Search the material for the word "Hill" and copy each line that holds it.
┄┄┄┄┄┄
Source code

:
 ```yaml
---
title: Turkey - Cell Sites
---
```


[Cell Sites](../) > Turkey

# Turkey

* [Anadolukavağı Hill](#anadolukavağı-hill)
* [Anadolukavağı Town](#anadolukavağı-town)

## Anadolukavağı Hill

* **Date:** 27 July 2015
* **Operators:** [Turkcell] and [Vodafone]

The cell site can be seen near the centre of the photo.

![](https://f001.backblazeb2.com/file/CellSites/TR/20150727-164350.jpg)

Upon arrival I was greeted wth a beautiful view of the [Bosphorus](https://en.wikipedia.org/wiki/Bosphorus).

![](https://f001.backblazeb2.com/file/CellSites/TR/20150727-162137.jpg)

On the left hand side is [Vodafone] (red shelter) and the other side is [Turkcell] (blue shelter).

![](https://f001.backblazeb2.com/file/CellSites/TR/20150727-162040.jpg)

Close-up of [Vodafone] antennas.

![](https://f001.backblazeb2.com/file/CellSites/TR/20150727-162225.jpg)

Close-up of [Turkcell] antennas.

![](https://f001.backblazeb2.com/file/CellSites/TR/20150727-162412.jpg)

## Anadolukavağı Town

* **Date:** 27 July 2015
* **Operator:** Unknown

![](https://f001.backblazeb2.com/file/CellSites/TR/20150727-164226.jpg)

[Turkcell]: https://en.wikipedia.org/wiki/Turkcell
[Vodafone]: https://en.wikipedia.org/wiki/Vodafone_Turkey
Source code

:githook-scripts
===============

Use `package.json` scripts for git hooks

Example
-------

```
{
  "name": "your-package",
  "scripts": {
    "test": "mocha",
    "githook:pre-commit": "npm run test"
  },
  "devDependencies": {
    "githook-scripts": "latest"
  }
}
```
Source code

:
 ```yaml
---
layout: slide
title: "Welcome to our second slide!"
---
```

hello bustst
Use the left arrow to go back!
┄┄┄┄┄┄
Solution
* [Anadolukavağı Hill](#anadolukavağı-hill)
## Anadolukavağı Hill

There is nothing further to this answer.